Work item: Across the listing below, count the lines with "concat" in them. Write nothing but the number.

(Data provided)

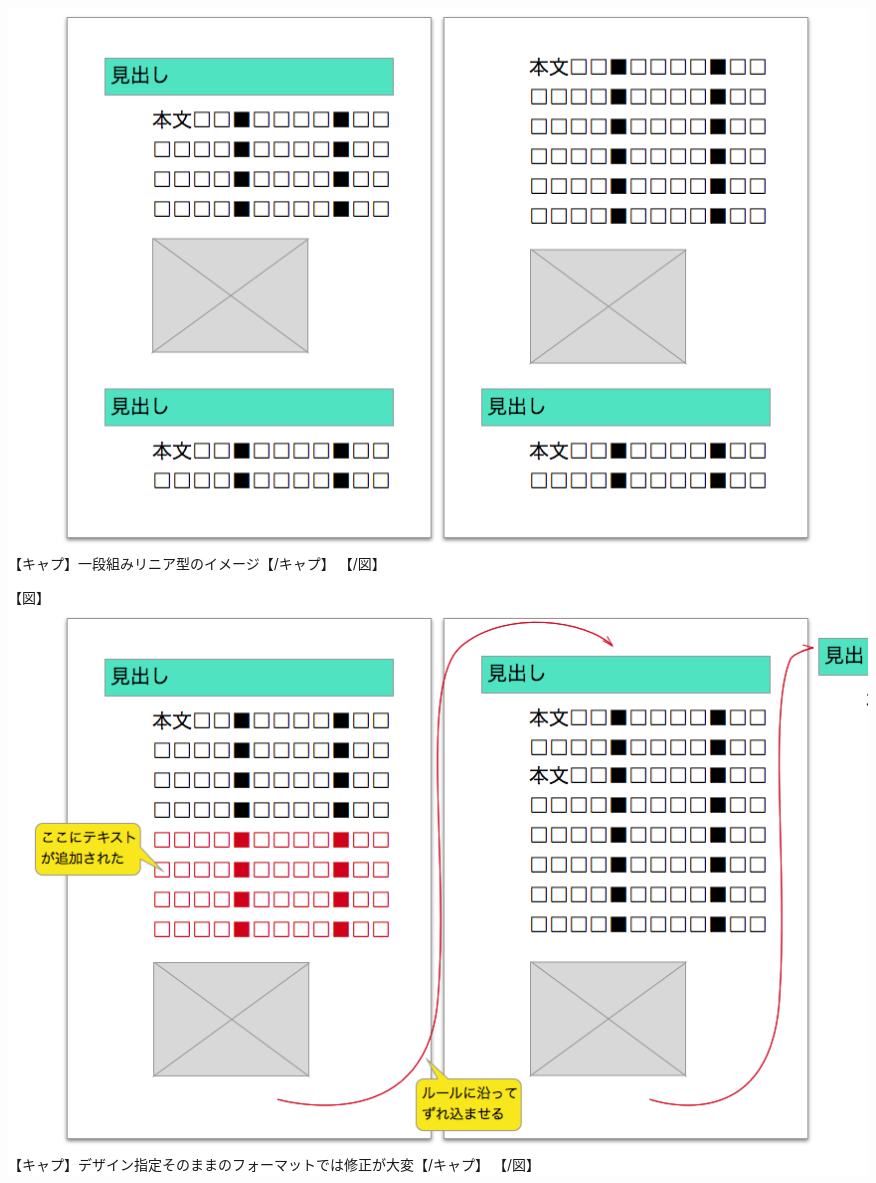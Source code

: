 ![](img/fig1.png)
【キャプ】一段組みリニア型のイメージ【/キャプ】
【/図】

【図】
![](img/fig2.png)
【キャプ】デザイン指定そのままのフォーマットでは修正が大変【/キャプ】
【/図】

(End Data provided)
(Data provided)

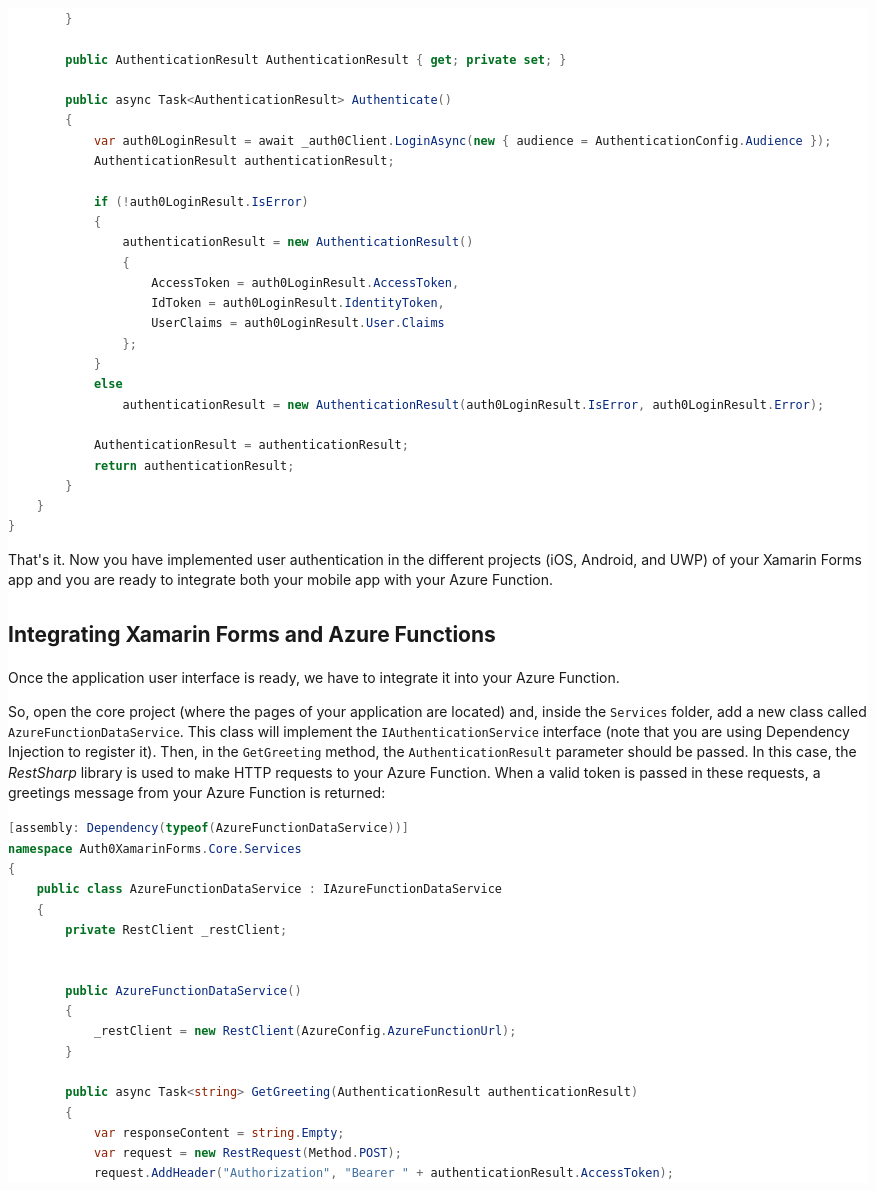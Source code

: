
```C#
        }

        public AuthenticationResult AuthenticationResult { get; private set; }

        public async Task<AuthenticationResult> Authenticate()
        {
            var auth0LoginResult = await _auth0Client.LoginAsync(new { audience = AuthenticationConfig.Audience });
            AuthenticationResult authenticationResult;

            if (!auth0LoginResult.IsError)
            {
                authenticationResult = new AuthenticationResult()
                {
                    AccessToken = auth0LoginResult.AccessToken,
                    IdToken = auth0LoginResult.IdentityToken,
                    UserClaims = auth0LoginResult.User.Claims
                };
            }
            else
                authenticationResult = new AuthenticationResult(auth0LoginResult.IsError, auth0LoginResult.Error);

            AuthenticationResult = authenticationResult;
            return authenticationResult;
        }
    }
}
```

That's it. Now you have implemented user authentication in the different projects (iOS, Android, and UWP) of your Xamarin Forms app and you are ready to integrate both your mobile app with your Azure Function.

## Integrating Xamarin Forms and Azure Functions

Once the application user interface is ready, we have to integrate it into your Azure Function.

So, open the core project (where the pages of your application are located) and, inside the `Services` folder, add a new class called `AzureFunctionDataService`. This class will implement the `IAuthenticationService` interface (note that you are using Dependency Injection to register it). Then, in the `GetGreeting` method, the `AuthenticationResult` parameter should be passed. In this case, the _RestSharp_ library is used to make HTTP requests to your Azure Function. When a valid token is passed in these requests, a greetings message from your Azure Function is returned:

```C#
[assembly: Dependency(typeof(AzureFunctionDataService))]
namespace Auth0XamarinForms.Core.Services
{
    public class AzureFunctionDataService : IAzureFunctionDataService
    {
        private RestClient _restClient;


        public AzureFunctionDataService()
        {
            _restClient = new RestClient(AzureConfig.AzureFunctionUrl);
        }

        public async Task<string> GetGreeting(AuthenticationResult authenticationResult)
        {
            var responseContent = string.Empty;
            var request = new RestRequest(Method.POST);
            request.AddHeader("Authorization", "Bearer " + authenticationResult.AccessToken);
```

(End Data provided)
(Data provided)

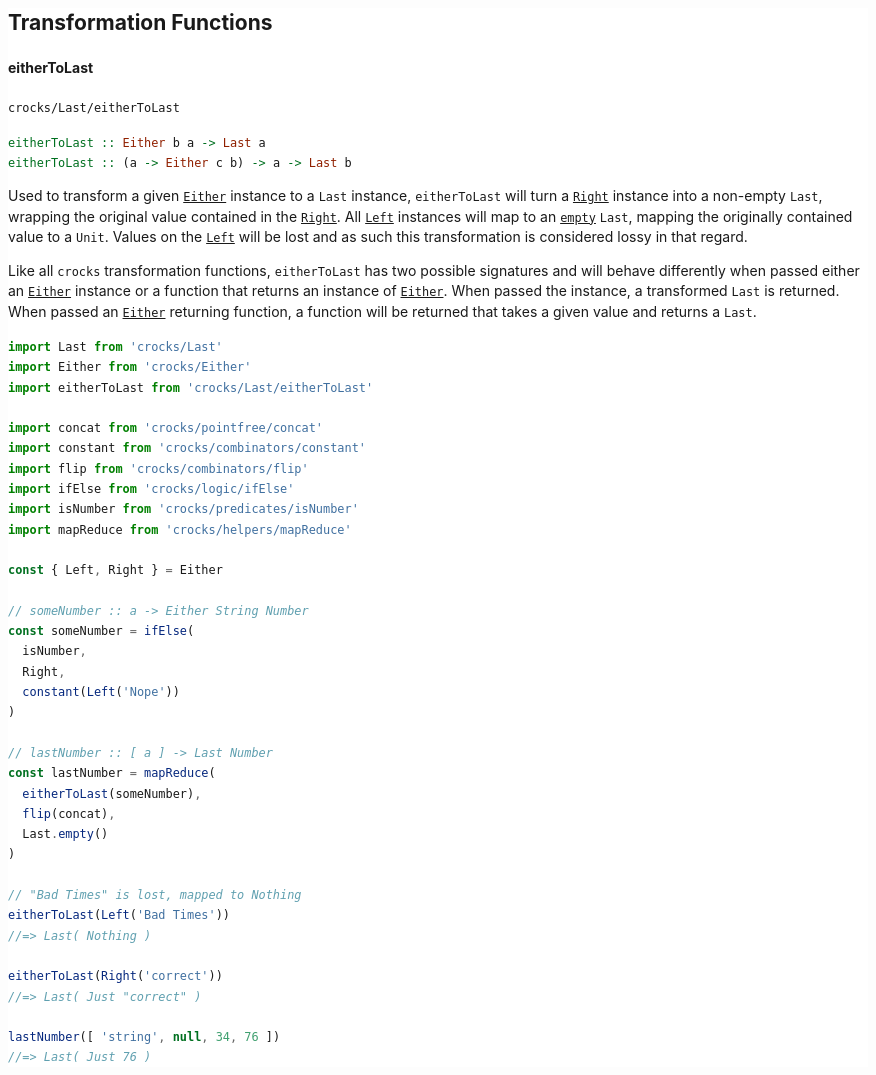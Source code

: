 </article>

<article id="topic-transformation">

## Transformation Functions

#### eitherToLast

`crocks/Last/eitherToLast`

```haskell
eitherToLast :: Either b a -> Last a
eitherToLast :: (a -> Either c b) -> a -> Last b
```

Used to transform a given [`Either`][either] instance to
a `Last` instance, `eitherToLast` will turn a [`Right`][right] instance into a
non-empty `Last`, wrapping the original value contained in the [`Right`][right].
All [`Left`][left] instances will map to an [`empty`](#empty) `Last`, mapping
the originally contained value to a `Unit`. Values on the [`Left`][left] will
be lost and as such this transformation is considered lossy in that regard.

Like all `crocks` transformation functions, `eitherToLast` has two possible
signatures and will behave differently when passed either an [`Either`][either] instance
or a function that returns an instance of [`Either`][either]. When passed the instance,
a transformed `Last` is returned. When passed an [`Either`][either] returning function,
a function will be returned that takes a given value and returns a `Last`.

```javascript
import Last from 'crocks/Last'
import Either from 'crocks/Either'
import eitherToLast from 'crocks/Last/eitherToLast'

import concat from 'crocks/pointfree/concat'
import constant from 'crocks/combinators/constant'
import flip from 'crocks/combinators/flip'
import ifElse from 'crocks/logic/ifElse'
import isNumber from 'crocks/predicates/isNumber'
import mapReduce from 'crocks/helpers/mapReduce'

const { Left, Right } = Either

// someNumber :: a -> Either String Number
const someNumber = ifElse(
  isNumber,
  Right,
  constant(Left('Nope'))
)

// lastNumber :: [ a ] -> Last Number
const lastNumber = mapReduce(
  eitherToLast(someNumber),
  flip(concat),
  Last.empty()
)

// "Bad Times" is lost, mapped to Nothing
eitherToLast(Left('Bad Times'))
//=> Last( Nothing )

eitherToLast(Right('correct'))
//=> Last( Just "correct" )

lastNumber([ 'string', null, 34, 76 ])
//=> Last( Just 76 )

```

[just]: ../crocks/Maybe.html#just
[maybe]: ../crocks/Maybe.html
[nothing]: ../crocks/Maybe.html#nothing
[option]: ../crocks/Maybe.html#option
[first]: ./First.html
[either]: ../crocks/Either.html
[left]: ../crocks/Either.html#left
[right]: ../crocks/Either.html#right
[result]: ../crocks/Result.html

(End Data provided)

Task response: 2